* _SUPPLIED DATA_
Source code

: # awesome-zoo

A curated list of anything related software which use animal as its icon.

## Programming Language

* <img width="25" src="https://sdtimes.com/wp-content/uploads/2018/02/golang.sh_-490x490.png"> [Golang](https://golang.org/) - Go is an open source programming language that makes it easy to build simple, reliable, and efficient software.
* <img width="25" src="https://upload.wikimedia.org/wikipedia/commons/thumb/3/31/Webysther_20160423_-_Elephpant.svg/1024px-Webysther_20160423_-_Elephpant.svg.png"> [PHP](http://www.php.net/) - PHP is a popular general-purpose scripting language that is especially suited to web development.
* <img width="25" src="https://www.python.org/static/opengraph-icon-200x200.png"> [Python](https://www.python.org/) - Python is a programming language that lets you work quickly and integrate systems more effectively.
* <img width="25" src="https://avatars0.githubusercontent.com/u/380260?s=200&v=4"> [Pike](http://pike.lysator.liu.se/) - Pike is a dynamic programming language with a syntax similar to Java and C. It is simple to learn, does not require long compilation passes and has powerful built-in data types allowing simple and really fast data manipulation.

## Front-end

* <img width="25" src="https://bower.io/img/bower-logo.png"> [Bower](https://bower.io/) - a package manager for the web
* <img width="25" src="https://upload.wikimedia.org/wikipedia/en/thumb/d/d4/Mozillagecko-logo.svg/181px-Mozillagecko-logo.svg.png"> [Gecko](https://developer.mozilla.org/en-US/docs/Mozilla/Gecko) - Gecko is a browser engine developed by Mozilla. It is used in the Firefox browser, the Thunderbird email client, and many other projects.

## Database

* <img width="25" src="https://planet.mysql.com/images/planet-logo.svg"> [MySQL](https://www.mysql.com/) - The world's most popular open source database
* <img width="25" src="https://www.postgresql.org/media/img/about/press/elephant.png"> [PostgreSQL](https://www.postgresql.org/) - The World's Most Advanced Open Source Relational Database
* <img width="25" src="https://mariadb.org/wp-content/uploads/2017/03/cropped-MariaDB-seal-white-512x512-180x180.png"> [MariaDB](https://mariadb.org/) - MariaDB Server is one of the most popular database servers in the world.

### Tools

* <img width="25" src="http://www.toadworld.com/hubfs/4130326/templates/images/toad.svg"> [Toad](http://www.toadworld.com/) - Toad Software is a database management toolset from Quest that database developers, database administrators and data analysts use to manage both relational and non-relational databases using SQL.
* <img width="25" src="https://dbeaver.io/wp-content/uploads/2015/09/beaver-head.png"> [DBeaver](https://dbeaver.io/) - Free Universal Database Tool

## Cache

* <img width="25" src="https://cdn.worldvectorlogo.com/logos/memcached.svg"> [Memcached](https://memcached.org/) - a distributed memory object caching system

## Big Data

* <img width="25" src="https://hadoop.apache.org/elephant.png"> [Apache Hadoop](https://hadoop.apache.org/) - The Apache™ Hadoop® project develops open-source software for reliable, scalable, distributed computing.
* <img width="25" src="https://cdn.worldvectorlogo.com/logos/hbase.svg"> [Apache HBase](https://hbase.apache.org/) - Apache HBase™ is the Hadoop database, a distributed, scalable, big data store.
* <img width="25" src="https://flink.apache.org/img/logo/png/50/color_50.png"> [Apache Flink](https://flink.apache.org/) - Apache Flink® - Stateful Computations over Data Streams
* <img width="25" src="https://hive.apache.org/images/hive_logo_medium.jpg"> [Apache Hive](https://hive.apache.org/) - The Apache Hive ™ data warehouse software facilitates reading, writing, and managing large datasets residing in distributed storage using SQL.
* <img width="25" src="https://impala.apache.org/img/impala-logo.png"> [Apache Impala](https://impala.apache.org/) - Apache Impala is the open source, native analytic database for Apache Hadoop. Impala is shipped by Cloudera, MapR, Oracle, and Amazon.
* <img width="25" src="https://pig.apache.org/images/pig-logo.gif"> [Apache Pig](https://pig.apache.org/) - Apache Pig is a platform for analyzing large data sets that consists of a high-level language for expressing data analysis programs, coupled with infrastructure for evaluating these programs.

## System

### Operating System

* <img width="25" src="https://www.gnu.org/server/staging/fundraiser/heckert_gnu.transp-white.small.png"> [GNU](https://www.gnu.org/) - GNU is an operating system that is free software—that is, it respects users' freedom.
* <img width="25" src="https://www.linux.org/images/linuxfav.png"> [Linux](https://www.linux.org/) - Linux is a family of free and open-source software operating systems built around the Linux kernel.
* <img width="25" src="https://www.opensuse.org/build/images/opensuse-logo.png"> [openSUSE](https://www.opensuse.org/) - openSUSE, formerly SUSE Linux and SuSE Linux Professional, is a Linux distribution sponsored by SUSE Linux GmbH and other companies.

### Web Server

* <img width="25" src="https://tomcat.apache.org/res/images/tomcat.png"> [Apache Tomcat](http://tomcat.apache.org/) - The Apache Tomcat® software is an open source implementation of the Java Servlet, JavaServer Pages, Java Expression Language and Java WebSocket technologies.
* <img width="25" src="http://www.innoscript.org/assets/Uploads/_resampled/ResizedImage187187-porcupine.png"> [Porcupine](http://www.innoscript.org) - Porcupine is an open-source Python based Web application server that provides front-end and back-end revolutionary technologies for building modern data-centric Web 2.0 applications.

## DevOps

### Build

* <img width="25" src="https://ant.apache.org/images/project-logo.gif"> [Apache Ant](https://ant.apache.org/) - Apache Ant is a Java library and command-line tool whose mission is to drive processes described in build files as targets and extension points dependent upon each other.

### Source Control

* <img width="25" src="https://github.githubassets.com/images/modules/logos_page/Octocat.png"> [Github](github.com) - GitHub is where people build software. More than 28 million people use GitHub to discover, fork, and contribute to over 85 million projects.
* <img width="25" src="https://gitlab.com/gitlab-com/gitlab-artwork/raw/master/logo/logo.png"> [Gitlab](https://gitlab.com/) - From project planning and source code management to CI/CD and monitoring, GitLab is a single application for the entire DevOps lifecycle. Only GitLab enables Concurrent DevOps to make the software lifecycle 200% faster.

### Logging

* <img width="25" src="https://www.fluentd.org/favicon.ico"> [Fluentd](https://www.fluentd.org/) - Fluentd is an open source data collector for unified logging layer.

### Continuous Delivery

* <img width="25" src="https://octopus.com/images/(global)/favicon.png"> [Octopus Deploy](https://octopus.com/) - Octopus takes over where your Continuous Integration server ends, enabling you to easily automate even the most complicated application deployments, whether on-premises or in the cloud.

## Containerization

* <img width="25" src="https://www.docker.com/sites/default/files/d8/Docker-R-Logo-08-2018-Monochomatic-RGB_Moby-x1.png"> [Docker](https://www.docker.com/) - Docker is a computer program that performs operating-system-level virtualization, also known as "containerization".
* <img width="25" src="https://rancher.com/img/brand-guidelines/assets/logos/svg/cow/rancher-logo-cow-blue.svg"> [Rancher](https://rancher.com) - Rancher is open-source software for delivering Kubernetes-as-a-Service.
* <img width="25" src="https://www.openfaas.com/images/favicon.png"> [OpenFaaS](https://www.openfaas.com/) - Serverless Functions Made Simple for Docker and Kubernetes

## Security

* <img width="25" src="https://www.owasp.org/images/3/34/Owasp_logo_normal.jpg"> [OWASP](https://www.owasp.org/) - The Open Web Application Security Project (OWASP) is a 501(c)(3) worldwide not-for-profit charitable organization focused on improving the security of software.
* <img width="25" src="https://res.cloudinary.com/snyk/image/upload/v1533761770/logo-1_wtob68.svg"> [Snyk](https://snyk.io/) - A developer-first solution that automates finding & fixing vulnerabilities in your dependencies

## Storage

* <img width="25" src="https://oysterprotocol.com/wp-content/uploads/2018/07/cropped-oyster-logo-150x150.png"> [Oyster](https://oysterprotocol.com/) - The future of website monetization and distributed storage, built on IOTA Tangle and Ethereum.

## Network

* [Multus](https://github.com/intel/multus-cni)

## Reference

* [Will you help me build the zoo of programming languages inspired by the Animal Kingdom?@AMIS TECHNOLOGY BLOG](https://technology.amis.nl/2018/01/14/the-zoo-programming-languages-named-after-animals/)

* _WORK TO BE COMPLETED_
Collect each line of the entries that has the word "Security", copying it in full.

* _YOUR RESPONSE_
## Security
* <img width="25" src="https://www.owasp.org/images/3/34/Owasp_logo_normal.jpg"> [OWASP](https://www.owasp.org/) - The Open Web Application Security Project (OWASP) is a 501(c)(3) worldwide not-for-profit charitable organization focused on improving the security of software.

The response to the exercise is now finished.